The European Space Agency has confirmed that a hacker entered its FTP servers and took sensitive data, including hundreds of passwords.

The data breach exposed more than 200 usernames, passwords and email addresses, as well as server logs, the agency said on Tuesday.

A Romanian hacker named 'TinKode' has claimed responsibility for the intrusion, publishing the details on his blog on Sunday.

However, the European Space Agency (ESA) played down the incident, saying that its internal network and main site were not placed at risk. The agency runs the space flight programme for 19 European countries, including the UK.

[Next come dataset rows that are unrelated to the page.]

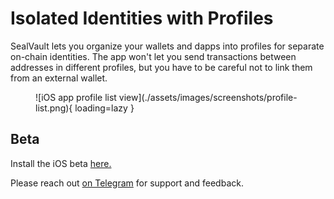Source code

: # Isolated Identities with Profiles

SealVault lets you organize your wallets and dapps into profiles for separate
on-chain identities. The app won't let you send transactions between addresses
in different profiles, but you have to be careful not to link them from an
external wallet.

<figure markdown>
![iOS app profile list view](./assets/images/screenshots/profile-list.png){ loading=lazy }
</figure>

## Beta

Install the iOS beta [here.](https://testflight.apple.com/join/EHQYn6Oz)

Please reach out [on Telegram](https://t.me/agostbiro) for support and feedback.
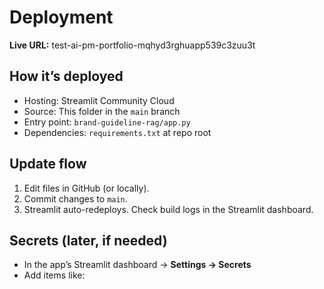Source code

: # Deployment

**Live URL:** test-ai-pm-portfolio-mqhyd3rghuapp539c3zuu3t

## How it’s deployed
- Hosting: Streamlit Community Cloud
- Source: This folder in the `main` branch
- Entry point: `brand-guideline-rag/app.py`
- Dependencies: `requirements.txt` at repo root

## Update flow
1) Edit files in GitHub (or locally).
2) Commit changes to `main`.
3) Streamlit auto-redeploys. Check build logs in the Streamlit dashboard.

## Secrets (later, if needed)
- In the app’s Streamlit dashboard → **Settings → Secrets**
- Add items like:
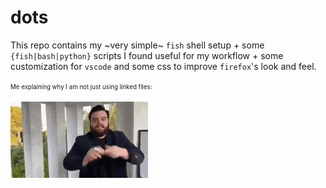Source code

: # dots

This repo contains my ~very simple~ `fish` shell setup + some `{fish|bash|python}` scripts I found useful for my workflow + some customization for `vscode` and some css to improve `firefox`'s look and feel.

<sup><sub>Me explaining why I am not just using linked files:</sub></sup>

![](bruh.gif)
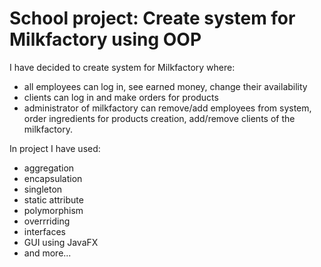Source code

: <h1>School project: Create system for Milkfactory using OOP</h1>

I have decided to create system for Milkfactory where: 
- all employees can log in, see earned money, change their availability
- clients can log in and make orders for products
- administrator of milkfactory can remove/add employees from system, order ingredients for products creation, add/remove clients of the milkfactory.


 
In project I have used: 
- aggregation
- encapsulation
- singleton
- static attribute
- polymorphism
- overrriding
- interfaces
- GUI using JavaFX
- and more...



  
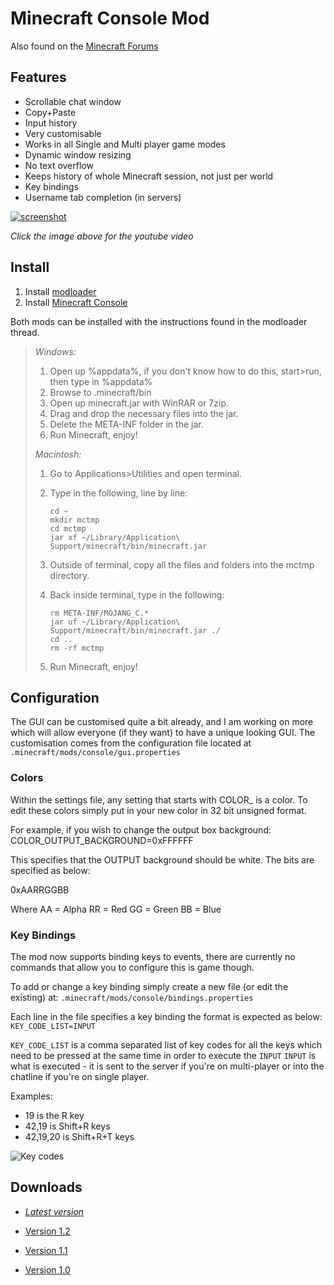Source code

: Minecraft Console Mod
=====================

Also found on the [Minecraft Forums](http://www.minecraftforum.net/topic/680231-100-minecraft-console-v11-updated/)

Features 
--------

 - Scrollable chat window
 - Copy+Paste
 - Input history
 - Very customisable
 - Works in all Single and Multi player game modes
 - Dynamic window resizing
 - No text overflow
 - Keeps history of whole Minecraft session, not just per world
 - Key bindings
 - Username tab completion (in servers)

[![screenshot](http://i.imgur.com/rFDH3.png)](http://www.youtube.com/watch?v=UfY-AnGmJ3w)

*Click the image above for the youtube video*

Install
-------

 1. Install [modloader](http://www.minecraftforum.net/topic/75440-v11-risugamis-mods-everything-updated/)
 2. Install [Minecraft Console](http://dl.dropbox.com/u/8016309/Minecraft%20Console/Minecraft_Console_latest.zip)
 
Both mods can be installed with the instructions found in the modloader thread.

>*Windows:*
>
> 1. Open up %appdata%, if you don't know how to do this, start>run, then type in %appdata%
> 2. Browse to .minecraft/bin
> 3. Open up minecraft.jar with WinRAR or 7zip.
> 4. Drag and drop the necessary files into the jar.
> 5. Delete the META-INF folder in the jar.
> 6. Run Minecraft, enjoy!
>
>*Macintosh:*
>
> 1. Go to Applications>Utilities and open terminal.
> 2. Type in the following, line by line: 
>
>        cd ~
>        mkdir mctmp
>        cd mctmp
>        jar xf ~/Library/Application\ Support/minecraft/bin/minecraft.jar
>
> 3. Outside of terminal, copy all the files and folders into the mctmp directory.
> 4. Back inside terminal, type in the following:
>
>        rm META-INF/MOJANG_C.*
>        jar uf ~/Library/Application\ Support/minecraft/bin/minecraft.jar ./
>        cd ..
>        rm -rf mctmp
>
> 5. Run Minecraft, enjoy!

Configuration
------------

The GUI can be customised quite a bit already, and I am working on more which will allow everyone (if they want) to have a unique looking GUI. The customisation comes from the configuration file located at `.minecraft/mods/console/gui.properties`

### Colors

Within the settings file, any setting that starts with COLOR_ is a color. To edit these colors simply put in your new color in 32 bit unsigned format.

For example, if you wish to change the output box background:
COLOR_OUTPUT_BACKGROUND=0xFFFFFF

This specifies that the OUTPUT background should be white. The bits are specified as below:

0xAARRGGBB

Where
AA = Alpha
RR = Red
GG = Green
BB = Blue

### Key Bindings

The mod now supports binding keys to events, there are currently no commands that allow you to configure this is game though.

To add or change a key binding simply create a new file (or edit the existing) at: `.minecraft/mods/console/bindings.properties`

Each line in the file specifies a key binding the format is expected as below:
`KEY_CODE_LIST=INPUT`

`KEY_CODE_LIST` is a comma separated list of key codes for all the keys which need to be pressed at the same time in order to execute the `INPUT`
`INPUT` is what is executed - it is sent to the server if you're on multi-player or into the chatline if you're on single player.

Examples:
 - 19 is the R key
 - 42,19 is Shift+R keys
 - 42,19,20 is Shift+R+T keys

![Key codes](http://img87.imageshack.us/img87/5476/keyboardt.png)

Downloads
------------
 - [*Latest version*](http://dl.dropbox.com/u/8016309/Minecraft%20Console/Minecraft_Console_latest.zip)


 - [Version 1.2](http://dl.dropbox.com/u/8016309/Minecraft%20Console/Minecraft_Console_1.2.zip)
 - [Version 1.1](http://dl.dropbox.com/u/8016309/Minecraft%20Console/Minecraft_Console_1.1.zip)
 - [Version 1.0](http://dl.dropbox.com/u/8016309/Minecraft%20Console/Minecraft_Console_1.0.zip)


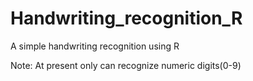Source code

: # Handwriting_recognition_R
A simple handwriting recognition using R

Note: At present only can recognize numeric digits(0-9)
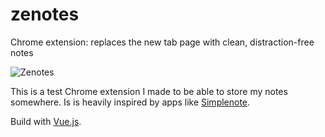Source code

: # zenotes
Chrome extension: replaces the new tab page with clean, distraction-free notes

![Zenotes](https://lh3.googleusercontent.com/5FCBpbJt-eh_53AABfbw023asLAtsRTrsanpL4C3_3-hbNeFwjRhvApEuc7QzUQadb9PAn2cfQ=s1280-h800-e365-rw)

This is a test Chrome extension I made to be able to store my notes somewhere. Is is heavily inspired by apps like [Simplenote](https://simplenote.com/).

Build with [Vue.js](https://vuejs.org/).
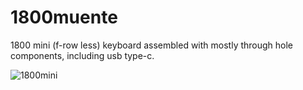 # 1800muente

1800 mini (f-row less) keyboard assembled with mostly through hole components, including usb type-c.  
  
  
![1800mini](./docs/images/layout.jpeg)
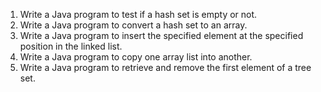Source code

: 1. Write a Java program to test if a hash set is empty or not.
2. Write a Java program to convert a hash set to an array.
3. Write a Java program to insert the specified element at the specified position in the linked list.
4. Write a Java program to copy one array list into another.
5. Write a Java program to retrieve and remove the first element of a tree set.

"The usernames and passwords that were leaked do allow access to specific mission information posted on external servers and made available to the users, so some risks were present... but the partitioning of the ESA networks prevented further dissemination of the threat," an ESA spokesman told ZDNet UK.

All those whose credentials were exposed have been notified, according to the agency. Based on data posted by TinKode, the incident did not only affect people within ESA, but also individuals with addresses from Swansea University, EADS-owned Dutch Space and others.

The hacked FTP servers were part of the ESA's "external services network", the agency's spokesman said. They were separated from one another and from other ESA networks through 'demilitarised zones' that isolated the user communities from one another, the spokesman said.

The intruder got into the FTP servers used by the scientific community to exchange information, such as astronomical observations, the spokesman said. These machines have now been taken offline.

The ESA spokesman could not give specific details on how the hacker got into its systems. However, he said that "on the basis of well-known hacking techniques", it could have been achieved by an attacker sniffing usernames and passwords stored in plaintext and captured while in transit, or via a vulnerability in the FTP software used by the space agency's servers.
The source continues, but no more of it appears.